LA MAISON COMME UNE VILLE

LA PETITE MAISON ASSOCIATIVE

Le semestre de printemps explore un territoire à partir de la petite échelle.

Dans la continuité des semestres précédents consacrés à Lausanne et à Marseille, le studio se concentre sur le territoire de l’EPFL, en questionnant à la fois le caractère domestique d’un campus universitaire et la dimension informelle de ses espaces civiques.

Campus Anatomy:

Le studio élabore collectivement un portrait domestique du campus grâce à deux outils :

Un grand dessin, réalisé à la manière du plan de Nolli, révélant les modes d’appropriation informels existants sur le campus.

Des enquêtes et interviews des associations permettant de mieux    comprendre leurs besoins.

Mis en regard, ces outils dressent un portrait immersif et domestique du campus, en complément des usages d’administration, d’enseignement et de recherche, habituellement considérés.

Made-in EPFL:

Le portrait domestique de l’EPFL fera émerger des thématiques majeures liées aux usages et aux espaces du campus, étudiés ensuite à travers des cartographies et un atlas.
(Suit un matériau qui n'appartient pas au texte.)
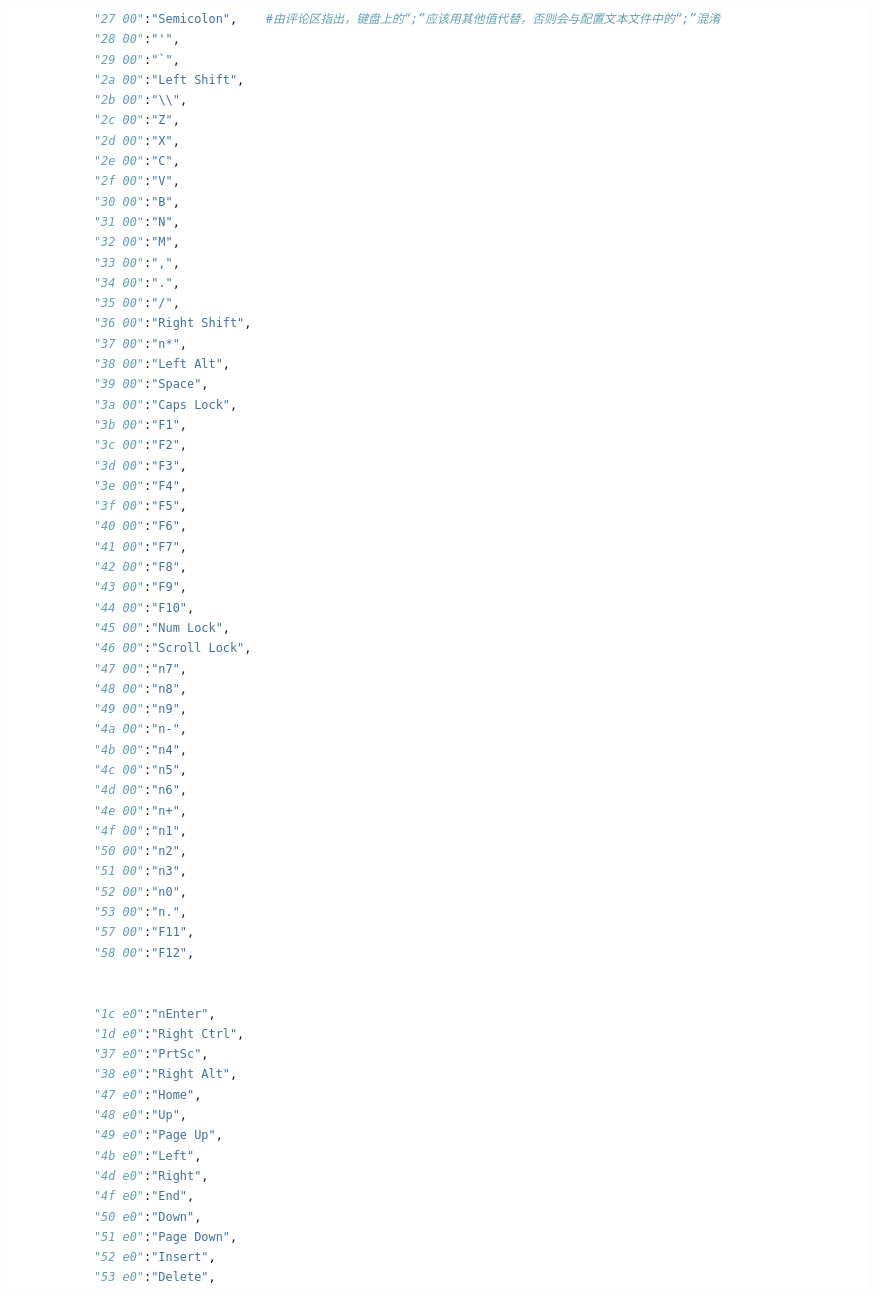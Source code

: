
 ```python
            "27 00":"Semicolon",    #由评论区指出，键盘上的“;”应该用其他值代替，否则会与配置文本文件中的“;”混淆
            "28 00":"'",
            "29 00":"`",
            "2a 00":"Left Shift",
            "2b 00":"\\",
            "2c 00":"Z",
            "2d 00":"X",
            "2e 00":"C",
            "2f 00":"V",
            "30 00":"B",
            "31 00":"N",
            "32 00":"M",
            "33 00":",",
            "34 00":".",
            "35 00":"/",
            "36 00":"Right Shift",
            "37 00":"n*",
            "38 00":"Left Alt",
            "39 00":"Space",
            "3a 00":"Caps Lock",
            "3b 00":"F1",
            "3c 00":"F2",
            "3d 00":"F3",
            "3e 00":"F4",
            "3f 00":"F5",
            "40 00":"F6",
            "41 00":"F7",
            "42 00":"F8",
            "43 00":"F9",
            "44 00":"F10",
            "45 00":"Num Lock",
            "46 00":"Scroll Lock",
            "47 00":"n7",
            "48 00":"n8",
            "49 00":"n9",
            "4a 00":"n-",
            "4b 00":"n4",
            "4c 00":"n5",
            "4d 00":"n6",
            "4e 00":"n+",
            "4f 00":"n1",
            "50 00":"n2",
            "51 00":"n3",
            "52 00":"n0",
            "53 00":"n.",
            "57 00":"F11",
            "58 00":"F12",

            
            "1c e0":"nEnter",
            "1d e0":"Right Ctrl",
            "37 e0":"PrtSc",
            "38 e0":"Right Alt",
            "47 e0":"Home",
            "48 e0":"Up",
            "49 e0":"Page Up",
            "4b e0":"Left",
            "4d e0":"Right",
            "4f e0":"End",
            "50 e0":"Down",
            "51 e0":"Page Down",
            "52 e0":"Insert",
            "53 e0":"Delete",
```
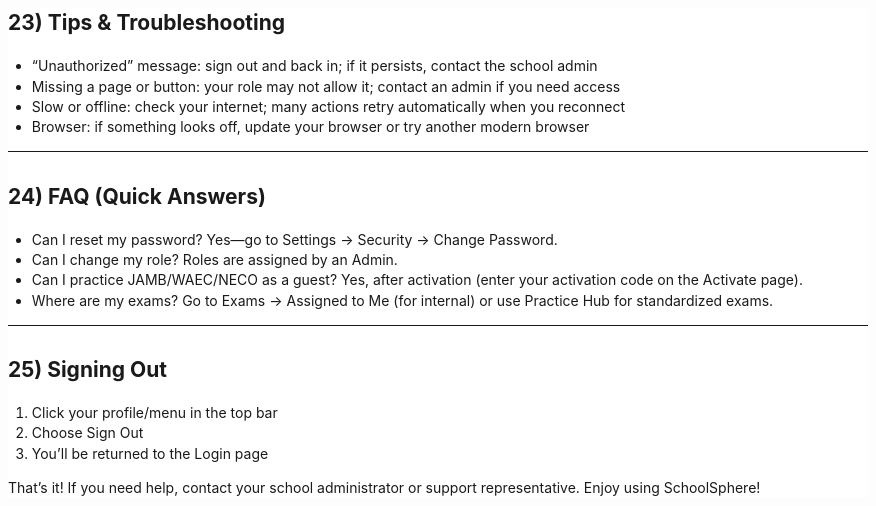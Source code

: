 
## 23) Tips & Troubleshooting
- “Unauthorized” message: sign out and back in; if it persists, contact the school admin
- Missing a page or button: your role may not allow it; contact an admin if you need access
- Slow or offline: check your internet; many actions retry automatically when you reconnect
- Browser: if something looks off, update your browser or try another modern browser

---

## 24) FAQ (Quick Answers)
- Can I reset my password? Yes—go to Settings → Security → Change Password.
- Can I change my role? Roles are assigned by an Admin.
- Can I practice JAMB/WAEC/NECO as a guest? Yes, after activation (enter your activation code on the Activate page).
- Where are my exams? Go to Exams → Assigned to Me (for internal) or use Practice Hub for standardized exams.

---

## 25) Signing Out
1) Click your profile/menu in the top bar
2) Choose Sign Out
3) You’ll be returned to the Login page

That’s it! If you need help, contact your school administrator or support representative. Enjoy using SchoolSphere!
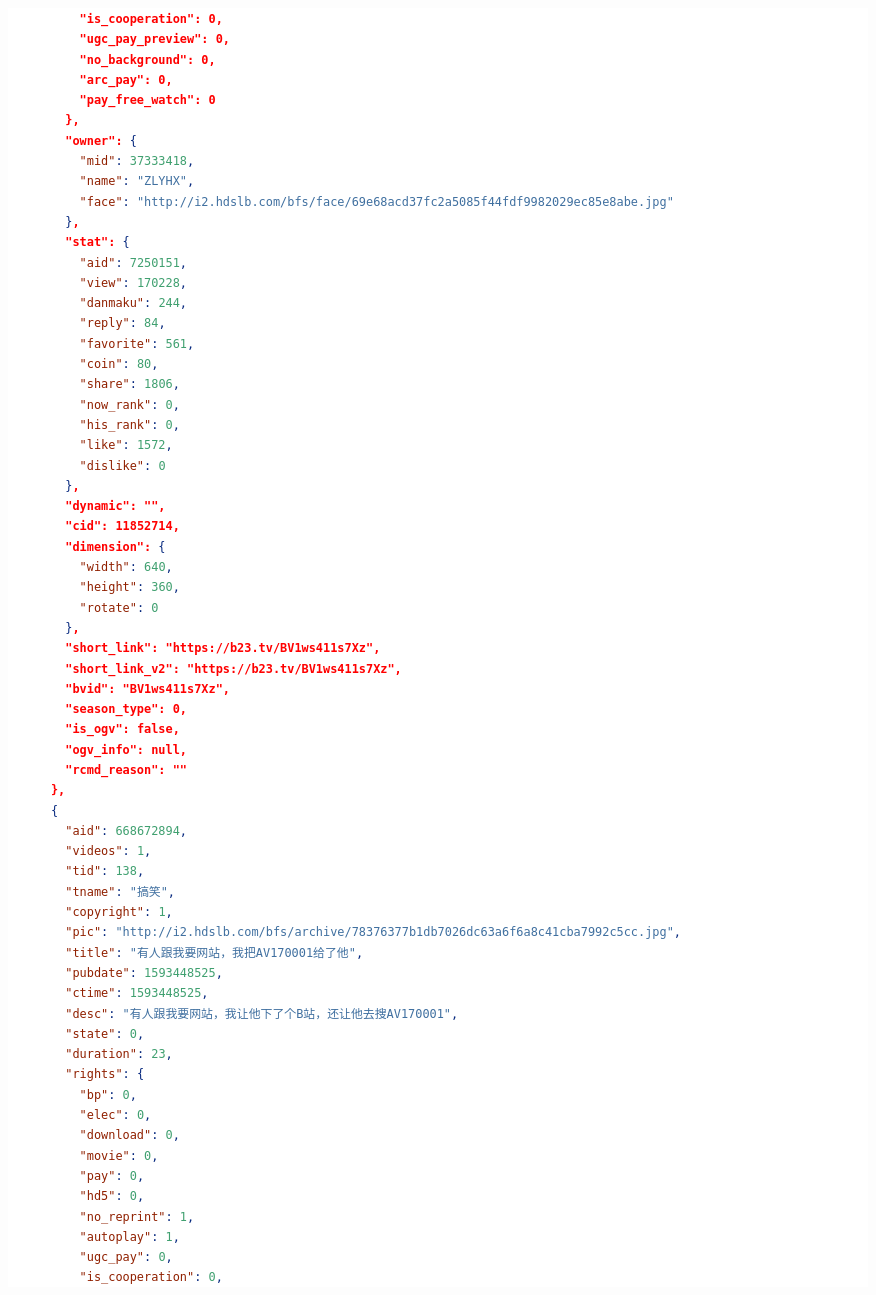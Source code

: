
 ```json
          "is_cooperation": 0,
          "ugc_pay_preview": 0,
          "no_background": 0,
          "arc_pay": 0,
          "pay_free_watch": 0
        },
        "owner": {
          "mid": 37333418,
          "name": "ZLYHX",
          "face": "http://i2.hdslb.com/bfs/face/69e68acd37fc2a5085f44fdf9982029ec85e8abe.jpg"
        },
        "stat": {
          "aid": 7250151,
          "view": 170228,
          "danmaku": 244,
          "reply": 84,
          "favorite": 561,
          "coin": 80,
          "share": 1806,
          "now_rank": 0,
          "his_rank": 0,
          "like": 1572,
          "dislike": 0
        },
        "dynamic": "",
        "cid": 11852714,
        "dimension": {
          "width": 640,
          "height": 360,
          "rotate": 0
        },
        "short_link": "https://b23.tv/BV1ws411s7Xz",
        "short_link_v2": "https://b23.tv/BV1ws411s7Xz",
        "bvid": "BV1ws411s7Xz",
        "season_type": 0,
        "is_ogv": false,
        "ogv_info": null,
        "rcmd_reason": ""
      },
      {
        "aid": 668672894,
        "videos": 1,
        "tid": 138,
        "tname": "搞笑",
        "copyright": 1,
        "pic": "http://i2.hdslb.com/bfs/archive/78376377b1db7026dc63a6f6a8c41cba7992c5cc.jpg",
        "title": "有人跟我要网站，我把AV170001给了他",
        "pubdate": 1593448525,
        "ctime": 1593448525,
        "desc": "有人跟我要网站，我让他下了个B站，还让他去搜AV170001",
        "state": 0,
        "duration": 23,
        "rights": {
          "bp": 0,
          "elec": 0,
          "download": 0,
          "movie": 0,
          "pay": 0,
          "hd5": 0,
          "no_reprint": 1,
          "autoplay": 1,
          "ugc_pay": 0,
          "is_cooperation": 0,
```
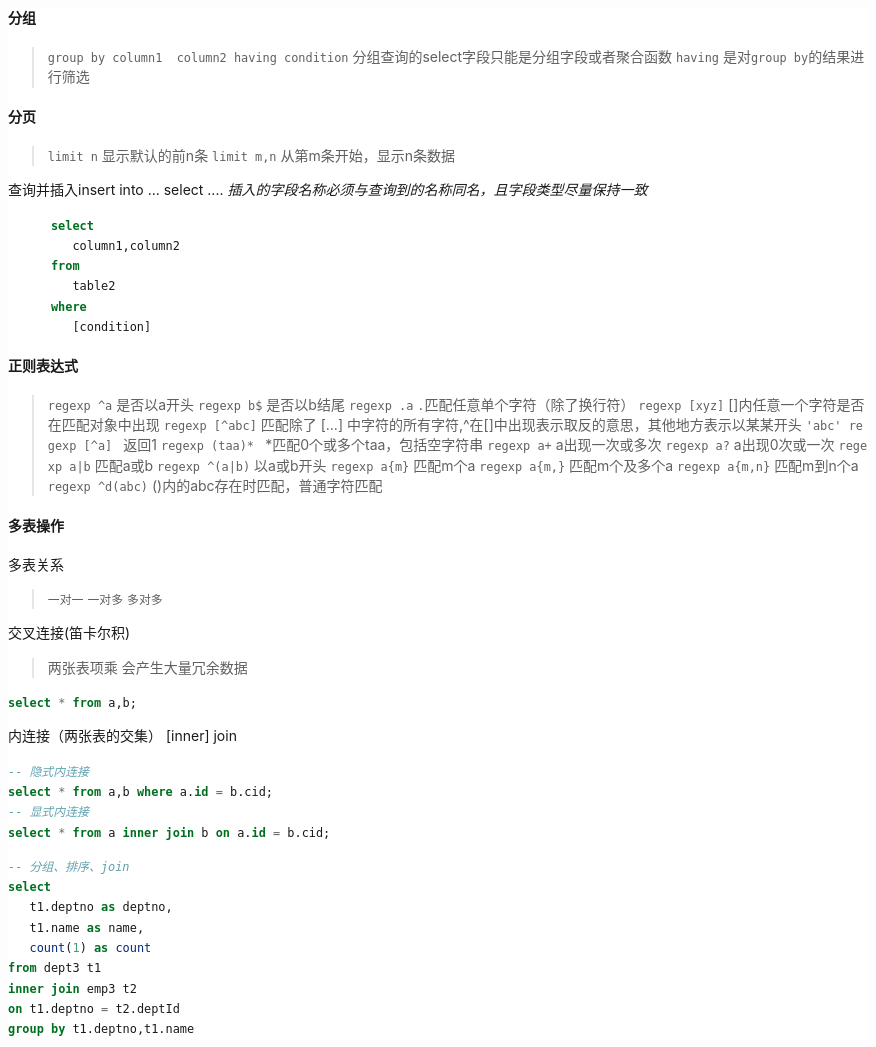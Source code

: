 #### 分组
> `group by column1  column2 having condition` 分组查询的select字段只能是分组字段或者聚合函数
> `having` 是对`group by`的结果进行筛选

#### 分页
> `limit n` 显示默认的前n条
> `limit m,n` 从第m条开始，显示n条数据

查询并插入insert into ... select ....  *插入的字段名称必须与查询到的名称同名，且字段类型尽量保持一致*
```sql insert into table1(column1,column2) 
      select 
         column1,column2 
      from 
         table2
      where
         [condition] 
```         
#### 正则表达式
> `regexp ^a` 是否以a开头
> `regexp b$` 是否以b结尾 
> `regexp .a` `.`匹配任意单个字符（除了换行符）
> `regexp [xyz]`  []内任意一个字符是否在匹配对象中出现
> `regexp [^abc]` 匹配除了 [...] 中字符的所有字符,^在[]中出现表示取反的意思，其他地方表示以某某开头
> `'abc' regexp [^a] `  返回1
> `regexp (taa)* `  *匹配0个或多个taa，包括空字符串
> `regexp a+` a出现一次或多次
> `regexp a?` a出现0次或一次
> `regexp a|b` 匹配a或b
> `regexp ^(a|b)` 以a或b开头
> `regexp a{m}` 匹配m个a
> `regexp a{m,}` 匹配m个及多个a
> `regexp a{m,n}` 匹配m到n个a
> `regexp ^d(abc)` ()内的abc存在时匹配，普通字符匹配

#### 多表操作
多表关系
> `一对一`
> `一对多`
> `多对多`

交叉连接(笛卡尔积) 
> 两张表项乘
> 会产生大量冗余数据

```sql
select * from a,b;
```

内连接（两张表的交集）
[inner] join
```sql
-- 隐式内连接
select * from a,b where a.id = b.cid;   
-- 显式内连接
select * from a inner join b on a.id = b.cid; 
```
```sql
-- 分组、排序、join
select 
   t1.deptno as deptno,
   t1.name as name, 
   count(1) as count 
from dept3 t1 
inner join emp3 t2 
on t1.deptno = t2.deptId 
group by t1.deptno,t1.name 
```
Les atlas cartographiques permettent d’imaginer des stratégies de transformation du campus à partir de son caractère domestique spécifique. Ils révèlent des sites particuliers pouvant accueillir le futur Student Center et offrent des clés pour concevoir et interpréter son programme. Ces stratégies visent à densifier le campus en stimulant ses qualités existantes.

La Petite Maison Associative:

Elle est imaginée comme une infrastructure à la fois collective et domestique : en accueillant de nouveaux usages, en laissant place à l’informel, elle favorise la cohabitation entre facultés et tisse des liens entre l’échelle domestique et celle du campus.

L’alimentation, par ses dimensions sociale, économique et environnementale, constitue un prétexte pour renforcer les liens au sein de la communauté estudiantine. Elle interroge les modalités d’accès à une alimentation quotidienne abordable, tout en explorant des formes de vie collective susceptibles d’émerger autour du partage du repas.

Son architecture, résolument flexible pour abriter l’esprit collectif et changeant de la vie associative, est informée d’une vision émancipatrice et domestique, visant à stimuler, enrichir et soutenir le quotidien de la communauté estudiantine.